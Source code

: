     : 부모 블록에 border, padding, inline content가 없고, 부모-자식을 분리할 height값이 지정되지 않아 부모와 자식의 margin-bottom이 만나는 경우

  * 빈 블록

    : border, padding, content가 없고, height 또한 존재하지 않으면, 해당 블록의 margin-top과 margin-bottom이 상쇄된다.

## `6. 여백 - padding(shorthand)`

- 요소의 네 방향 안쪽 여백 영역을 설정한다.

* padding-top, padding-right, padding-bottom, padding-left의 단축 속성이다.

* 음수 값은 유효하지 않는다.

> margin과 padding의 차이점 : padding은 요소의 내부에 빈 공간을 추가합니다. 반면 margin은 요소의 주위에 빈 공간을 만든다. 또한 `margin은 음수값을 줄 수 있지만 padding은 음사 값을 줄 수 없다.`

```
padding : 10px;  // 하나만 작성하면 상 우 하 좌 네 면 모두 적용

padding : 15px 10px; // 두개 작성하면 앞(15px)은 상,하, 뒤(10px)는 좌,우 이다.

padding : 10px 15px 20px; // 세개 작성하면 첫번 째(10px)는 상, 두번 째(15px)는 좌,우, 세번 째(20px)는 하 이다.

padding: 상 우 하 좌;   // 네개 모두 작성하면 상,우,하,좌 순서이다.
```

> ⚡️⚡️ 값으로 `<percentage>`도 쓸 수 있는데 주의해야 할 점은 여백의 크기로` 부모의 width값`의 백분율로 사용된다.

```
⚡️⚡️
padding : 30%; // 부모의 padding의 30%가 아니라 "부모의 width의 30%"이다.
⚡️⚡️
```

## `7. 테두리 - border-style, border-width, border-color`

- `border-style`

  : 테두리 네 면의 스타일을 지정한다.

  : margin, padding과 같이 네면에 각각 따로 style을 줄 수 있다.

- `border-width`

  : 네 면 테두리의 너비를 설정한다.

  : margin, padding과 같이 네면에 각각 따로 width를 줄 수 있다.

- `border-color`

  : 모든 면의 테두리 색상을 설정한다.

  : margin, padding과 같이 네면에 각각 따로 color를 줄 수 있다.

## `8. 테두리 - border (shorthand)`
------------------------------------------------------------------------
Each record above, in full: retype it verbatim.

[ANSWER TO THIS TASK]:
Source code

:     : 부모 블록에 border, padding, inline content가 없고, 부모-자식을 분리할 height값이 지정되지 않아 부모와 자식의 margin-bottom이 만나는 경우

  * 빈 블록

    : border, padding, content가 없고, height 또한 존재하지 않으면, 해당 블록의 margin-top과 margin-bottom이 상쇄된다.

## `6. 여백 - padding(shorthand)`

- 요소의 네 방향 안쪽 여백 영역을 설정한다.

* padding-top, padding-right, padding-bottom, padding-left의 단축 속성이다.

* 음수 값은 유효하지 않는다.

> margin과 padding의 차이점 : padding은 요소의 내부에 빈 공간을 추가합니다. 반면 margin은 요소의 주위에 빈 공간을 만든다. 또한 `margin은 음수값을 줄 수 있지만 padding은 음사 값을 줄 수 없다.`

```
padding : 10px;  // 하나만 작성하면 상 우 하 좌 네 면 모두 적용

padding : 15px 10px; // 두개 작성하면 앞(15px)은 상,하, 뒤(10px)는 좌,우 이다.

padding : 10px 15px 20px; // 세개 작성하면 첫번 째(10px)는 상, 두번 째(15px)는 좌,우, 세번 째(20px)는 하 이다.

padding: 상 우 하 좌;   // 네개 모두 작성하면 상,우,하,좌 순서이다.
```

> ⚡️⚡️ 값으로 `<percentage>`도 쓸 수 있는데 주의해야 할 점은 여백의 크기로` 부모의 width값`의 백분율로 사용된다.

```
⚡️⚡️
padding : 30%; // 부모의 padding의 30%가 아니라 "부모의 width의 30%"이다.
⚡️⚡️
```

## `7. 테두리 - border-style, border-width, border-color`

- `border-style`

  : 테두리 네 면의 스타일을 지정한다.

  : margin, padding과 같이 네면에 각각 따로 style을 줄 수 있다.

- `border-width`

  : 네 면 테두리의 너비를 설정한다.

  : margin, padding과 같이 네면에 각각 따로 width를 줄 수 있다.

- `border-color`

  : 모든 면의 테두리 색상을 설정한다.

  : margin, padding과 같이 네면에 각각 따로 color를 줄 수 있다.

## `8. 테두리 - border (shorthand)`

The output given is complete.